1話:波にさらわれて
カニにさらにフィーチャーした物語を書いていきたいと思います!
7月7日(晴れ)
私の名前は磯野 恵。
海辺の町に住む、ごくごく普通の高校生だ。
ちょっとだけ、人より変わってるって言われるところはある。
たとえば――海をぼんやり眺めるのが好きだったりとか。
でも、それ以外は本当に普通。部活もしてないし、成績も平凡、友達もそこそこ。
今日は七夕。
短冊には「ずっと平和に暮らせますように」なんて、ありがちな願いを書いた。
それから、いつも通り家に帰る途中で、海岸に立ち寄って、ぼーっと波を眺めていた――その時。
ザァッ……パァァァッ!
目の前の波が、虹色に輝き始めたかと思うと――急に私のほうに迫ってきた!
「えぇ!? なにこれ!? ちょ、来ないで来ないで来ないで~~っ!」
逃げる間もなく、私は波にさらわれてしまった。
* * *
不思議なことに、波の中は息苦しくなかった。
水の中なのに、ちゃんと呼吸ができる。

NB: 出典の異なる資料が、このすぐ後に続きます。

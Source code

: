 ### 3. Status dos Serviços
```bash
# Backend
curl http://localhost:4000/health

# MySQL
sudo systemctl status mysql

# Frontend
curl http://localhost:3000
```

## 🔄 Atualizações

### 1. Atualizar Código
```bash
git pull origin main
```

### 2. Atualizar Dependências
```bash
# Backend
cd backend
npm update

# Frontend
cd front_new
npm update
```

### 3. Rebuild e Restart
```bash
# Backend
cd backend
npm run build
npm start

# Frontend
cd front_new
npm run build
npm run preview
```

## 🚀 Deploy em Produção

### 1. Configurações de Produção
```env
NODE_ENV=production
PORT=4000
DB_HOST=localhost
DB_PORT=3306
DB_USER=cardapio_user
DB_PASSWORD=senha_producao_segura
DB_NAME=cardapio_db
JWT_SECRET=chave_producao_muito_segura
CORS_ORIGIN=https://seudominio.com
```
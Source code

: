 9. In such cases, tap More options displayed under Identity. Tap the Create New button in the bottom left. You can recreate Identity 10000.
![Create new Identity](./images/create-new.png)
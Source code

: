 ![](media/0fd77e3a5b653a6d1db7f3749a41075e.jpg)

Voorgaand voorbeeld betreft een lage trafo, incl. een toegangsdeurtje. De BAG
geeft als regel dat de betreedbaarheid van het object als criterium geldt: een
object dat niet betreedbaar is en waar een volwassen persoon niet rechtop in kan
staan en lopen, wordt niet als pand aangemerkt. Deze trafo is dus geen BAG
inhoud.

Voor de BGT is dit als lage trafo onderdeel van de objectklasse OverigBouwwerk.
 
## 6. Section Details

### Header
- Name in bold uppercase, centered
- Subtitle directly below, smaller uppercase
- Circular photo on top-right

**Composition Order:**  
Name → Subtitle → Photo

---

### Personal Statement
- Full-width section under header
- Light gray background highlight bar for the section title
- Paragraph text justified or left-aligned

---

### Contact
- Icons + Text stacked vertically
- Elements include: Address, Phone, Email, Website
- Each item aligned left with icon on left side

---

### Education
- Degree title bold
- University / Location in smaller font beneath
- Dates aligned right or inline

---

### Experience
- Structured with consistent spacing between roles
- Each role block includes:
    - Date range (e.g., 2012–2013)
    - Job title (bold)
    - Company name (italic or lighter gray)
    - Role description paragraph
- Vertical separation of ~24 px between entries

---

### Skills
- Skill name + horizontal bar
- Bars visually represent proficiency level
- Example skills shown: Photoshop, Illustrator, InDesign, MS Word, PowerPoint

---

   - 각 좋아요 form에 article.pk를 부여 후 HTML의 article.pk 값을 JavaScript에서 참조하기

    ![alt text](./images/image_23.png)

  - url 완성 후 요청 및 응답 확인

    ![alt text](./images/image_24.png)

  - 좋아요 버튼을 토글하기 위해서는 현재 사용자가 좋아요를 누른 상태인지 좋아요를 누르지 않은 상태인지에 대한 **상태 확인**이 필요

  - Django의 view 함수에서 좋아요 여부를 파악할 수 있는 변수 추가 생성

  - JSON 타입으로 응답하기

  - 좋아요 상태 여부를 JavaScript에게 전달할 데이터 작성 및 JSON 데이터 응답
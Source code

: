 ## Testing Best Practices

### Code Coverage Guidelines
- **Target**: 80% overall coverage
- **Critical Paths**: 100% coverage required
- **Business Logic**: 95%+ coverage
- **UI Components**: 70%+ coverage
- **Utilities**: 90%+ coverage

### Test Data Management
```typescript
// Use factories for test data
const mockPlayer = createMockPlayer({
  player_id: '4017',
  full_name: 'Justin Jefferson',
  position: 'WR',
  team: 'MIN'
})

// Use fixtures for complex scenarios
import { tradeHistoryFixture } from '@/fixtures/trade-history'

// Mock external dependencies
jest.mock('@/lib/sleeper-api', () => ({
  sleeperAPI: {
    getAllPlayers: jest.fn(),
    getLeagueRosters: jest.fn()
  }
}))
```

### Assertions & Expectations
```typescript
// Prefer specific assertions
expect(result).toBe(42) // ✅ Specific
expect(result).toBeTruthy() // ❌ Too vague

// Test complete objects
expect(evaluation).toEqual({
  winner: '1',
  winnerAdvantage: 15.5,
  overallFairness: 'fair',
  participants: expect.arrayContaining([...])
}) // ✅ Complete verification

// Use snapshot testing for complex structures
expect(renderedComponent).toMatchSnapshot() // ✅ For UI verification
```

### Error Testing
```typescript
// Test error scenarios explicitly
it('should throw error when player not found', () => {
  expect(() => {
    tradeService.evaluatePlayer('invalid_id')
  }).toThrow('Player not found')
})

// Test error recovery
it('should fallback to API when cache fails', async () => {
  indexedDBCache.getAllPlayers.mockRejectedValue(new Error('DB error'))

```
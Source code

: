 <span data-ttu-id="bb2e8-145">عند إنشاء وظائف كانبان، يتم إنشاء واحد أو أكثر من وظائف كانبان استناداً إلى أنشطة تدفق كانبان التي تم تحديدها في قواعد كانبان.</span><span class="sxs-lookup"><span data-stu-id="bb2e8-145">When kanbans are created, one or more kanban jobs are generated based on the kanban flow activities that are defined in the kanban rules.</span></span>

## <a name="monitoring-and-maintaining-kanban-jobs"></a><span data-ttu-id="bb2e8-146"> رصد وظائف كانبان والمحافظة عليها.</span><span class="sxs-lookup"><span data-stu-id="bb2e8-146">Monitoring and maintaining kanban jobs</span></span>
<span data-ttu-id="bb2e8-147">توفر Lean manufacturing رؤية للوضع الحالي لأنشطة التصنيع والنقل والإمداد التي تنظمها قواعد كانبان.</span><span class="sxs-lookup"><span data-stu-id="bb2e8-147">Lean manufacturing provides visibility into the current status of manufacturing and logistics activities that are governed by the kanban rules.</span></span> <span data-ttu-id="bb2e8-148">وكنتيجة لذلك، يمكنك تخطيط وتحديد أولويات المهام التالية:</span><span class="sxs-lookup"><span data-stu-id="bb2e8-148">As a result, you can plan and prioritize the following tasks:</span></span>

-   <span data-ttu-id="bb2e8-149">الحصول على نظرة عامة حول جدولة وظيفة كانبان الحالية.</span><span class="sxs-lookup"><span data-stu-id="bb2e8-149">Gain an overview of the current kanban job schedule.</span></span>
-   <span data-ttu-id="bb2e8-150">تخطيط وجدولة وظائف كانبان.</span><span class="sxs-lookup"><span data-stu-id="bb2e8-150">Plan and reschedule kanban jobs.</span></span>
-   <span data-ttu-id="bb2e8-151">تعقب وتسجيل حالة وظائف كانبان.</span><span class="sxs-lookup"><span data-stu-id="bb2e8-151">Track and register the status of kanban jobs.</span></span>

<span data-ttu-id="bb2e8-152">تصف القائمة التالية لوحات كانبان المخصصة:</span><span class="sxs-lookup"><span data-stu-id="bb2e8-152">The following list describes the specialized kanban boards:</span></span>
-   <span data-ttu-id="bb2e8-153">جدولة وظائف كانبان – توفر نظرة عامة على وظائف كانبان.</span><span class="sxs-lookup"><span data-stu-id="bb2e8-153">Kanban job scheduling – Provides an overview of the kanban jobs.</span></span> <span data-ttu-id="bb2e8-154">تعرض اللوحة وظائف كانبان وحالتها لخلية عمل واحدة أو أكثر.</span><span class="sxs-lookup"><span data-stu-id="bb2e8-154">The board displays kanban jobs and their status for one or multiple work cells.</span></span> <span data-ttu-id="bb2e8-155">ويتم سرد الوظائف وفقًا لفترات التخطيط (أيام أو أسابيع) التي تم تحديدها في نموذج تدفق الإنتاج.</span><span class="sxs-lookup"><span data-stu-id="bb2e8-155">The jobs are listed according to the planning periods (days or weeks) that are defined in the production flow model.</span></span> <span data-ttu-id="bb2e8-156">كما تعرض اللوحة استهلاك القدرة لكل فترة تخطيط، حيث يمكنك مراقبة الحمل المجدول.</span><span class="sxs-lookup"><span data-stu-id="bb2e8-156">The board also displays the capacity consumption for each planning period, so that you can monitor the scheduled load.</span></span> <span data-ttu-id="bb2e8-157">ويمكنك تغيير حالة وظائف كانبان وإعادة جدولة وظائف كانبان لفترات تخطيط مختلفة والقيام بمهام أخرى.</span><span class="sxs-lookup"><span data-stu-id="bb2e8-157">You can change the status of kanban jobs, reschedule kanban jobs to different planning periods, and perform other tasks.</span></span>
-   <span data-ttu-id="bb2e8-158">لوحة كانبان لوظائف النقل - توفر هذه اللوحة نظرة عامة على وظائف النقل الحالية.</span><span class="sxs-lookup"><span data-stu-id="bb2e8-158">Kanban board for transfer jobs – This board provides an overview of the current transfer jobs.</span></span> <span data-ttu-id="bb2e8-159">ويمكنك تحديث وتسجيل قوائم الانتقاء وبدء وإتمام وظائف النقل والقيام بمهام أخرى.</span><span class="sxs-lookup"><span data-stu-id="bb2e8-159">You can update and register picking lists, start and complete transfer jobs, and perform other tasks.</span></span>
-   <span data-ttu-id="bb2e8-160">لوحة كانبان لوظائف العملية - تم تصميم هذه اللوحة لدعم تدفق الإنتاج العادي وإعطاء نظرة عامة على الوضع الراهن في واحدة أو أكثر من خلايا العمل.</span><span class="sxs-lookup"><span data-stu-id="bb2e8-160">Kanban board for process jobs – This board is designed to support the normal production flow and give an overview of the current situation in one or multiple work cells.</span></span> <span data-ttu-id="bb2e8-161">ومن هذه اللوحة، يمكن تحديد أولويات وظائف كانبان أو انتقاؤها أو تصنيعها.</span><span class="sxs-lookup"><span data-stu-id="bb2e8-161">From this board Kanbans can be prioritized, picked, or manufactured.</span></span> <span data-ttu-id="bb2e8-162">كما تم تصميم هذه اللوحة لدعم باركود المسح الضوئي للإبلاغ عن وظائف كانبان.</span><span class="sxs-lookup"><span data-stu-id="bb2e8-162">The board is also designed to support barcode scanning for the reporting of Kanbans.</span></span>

しかも、やたらキラキラしてて、きれいだった。
ふと、目の端に変な光景が映った。
……ものすごく大きなカニとヤドカリが喧嘩(?)してる?
なにこれ、深海バトル?
そんな不可思議な世界を通り抜けた先――
私は、白く輝く砂浜に打ち上げられていた。
起き上がって、周囲を見渡してみる。
さっきまでいた海岸とは、明らかに景色が違う。
砂浜はサラサラの白砂で、海はエメラルドグリーン。
熱帯植物らしき森もあるし、どう見ても南国の楽園っぽい。
「……これって、外国に流れ着いたのかな?」
いや、でも……。
服は濡れていないし、あの虹色の波、どう考えても自然現象じゃない。
「もしかして、これ……異世界!?」
見知らぬ土地にたった1人これからどうすればいいの?急に込み上げてきた心細さで、涙が溢れそうになった。ーーその時。私の周りに、ふと、小さな影が集まってきた。
――カニだ。
手のひらサイズの、小さなカニたちがぞろぞろと寄ってくる。
何気なく見つめると、なぜか頭の中に情報が流れ込んできた。
【コメツキガニ】
・スナガニ科の小型のカニ。甲幅1cmほど。
・干潟で砂をこしとって食べ、「砂団子」を作る。
・食用には向かない(可食部がほとんどないため)。
「……えっ? カニの情報が、読める?」
私はカニに詳しくないし、こんな細かい知識、絶対知らない。
でも見ただけで、わかる。表示される。
これはもう完全に――異世界ファンタジー仕様ってやつだ。
「でも、どうしてカニ限定の能力なのよ……
せめて魔法とか、ビビッと出せる能力がよかったなぁ……」
と、ふと表示に違和感を覚えた。
「……甲幅1cmって書いてあるけど、どう見ても手のひらサイズなんだけど?」
しかも、どんどん数が増えてる!
「ま、まさか私を……食べようとしてる!? ぎゃあぁぁっ!」
「たべないよー」
「砂浜でねてるとあぶないよー」
「ぼくらがまもってあげるよー」
――え?
確かに聞こえた。声が。
……いや、頭の中に直接響いてきた。
慌ててカニたちを見つめると、ハサミをカチカチ動かして、何か一生懸命伝えようとしている。
「きみがすきー」
「だいすきー」
「すな、いる?」
――可愛い。
なんかすごいことになっちゃった。
でも、少し怖くて、少しワクワクして、でもすごく――優しい世界かもしれない。
「……私、もしかしてカニと話せるの?」
「しゃべってるよー」
「たのしいねー」
「おともだちー!」
ああもう、完全にとんでもない異世界に来てしまったらしい。
でも――
ここから始まるのかもしれない。私と、カニたちとの、スローで不思議な異世界生活が。